PROBLEM TO WORK ON: In your copy, leave out the pictures; write out all the data exactly.

Dataset entries:

[Start of Attachment]

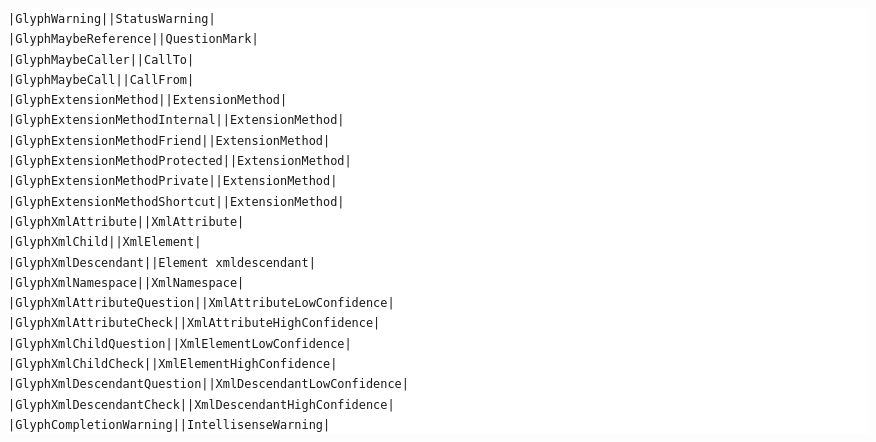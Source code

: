     |GlyphWarning||StatusWarning|
    |GlyphMaybeReference||QuestionMark|
    |GlyphMaybeCaller||CallTo|
    |GlyphMaybeCall||CallFrom|
    |GlyphExtensionMethod||ExtensionMethod|
    |GlyphExtensionMethodInternal||ExtensionMethod|
    |GlyphExtensionMethodFriend||ExtensionMethod|
    |GlyphExtensionMethodProtected||ExtensionMethod|
    |GlyphExtensionMethodPrivate||ExtensionMethod|
    |GlyphExtensionMethodShortcut||ExtensionMethod|
    |GlyphXmlAttribute||XmlAttribute|
    |GlyphXmlChild||XmlElement|
    |GlyphXmlDescendant||Element xmldescendant|
    |GlyphXmlNamespace||XmlNamespace|
    |GlyphXmlAttributeQuestion||XmlAttributeLowConfidence|
    |GlyphXmlAttributeCheck||XmlAttributeHighConfidence|
    |GlyphXmlChildQuestion||XmlElementLowConfidence|
    |GlyphXmlChildCheck||XmlElementHighConfidence|
    |GlyphXmlDescendantQuestion||XmlDescendantLowConfidence|
    |GlyphXmlDescendantCheck||XmlDescendantHighConfidence|
    |GlyphCompletionWarning||IntellisenseWarning|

[End of Attachment]

RESPONSE:
Source code

:     |GlyphWarning||StatusWarning|
    |GlyphMaybeReference||QuestionMark|
    |GlyphMaybeCaller||CallTo|
    |GlyphMaybeCall||CallFrom|
    |GlyphExtensionMethod||ExtensionMethod|
    |GlyphExtensionMethodInternal||ExtensionMethod|
    |GlyphExtensionMethodFriend||ExtensionMethod|
    |GlyphExtensionMethodProtected||ExtensionMethod|
    |GlyphExtensionMethodPrivate||ExtensionMethod|
    |GlyphExtensionMethodShortcut||ExtensionMethod|
    |GlyphXmlAttribute||XmlAttribute|
    |GlyphXmlChild||XmlElement|
    |GlyphXmlDescendant||Element xmldescendant|
    |GlyphXmlNamespace||XmlNamespace|
    |GlyphXmlAttributeQuestion||XmlAttributeLowConfidence|
    |GlyphXmlAttributeCheck||XmlAttributeHighConfidence|
    |GlyphXmlChildQuestion||XmlElementLowConfidence|
    |GlyphXmlChildCheck||XmlElementHighConfidence|
    |GlyphXmlDescendantQuestion||XmlDescendantLowConfidence|
    |GlyphXmlDescendantCheck||XmlDescendantHighConfidence|
    |GlyphCompletionWarning||IntellisenseWarning|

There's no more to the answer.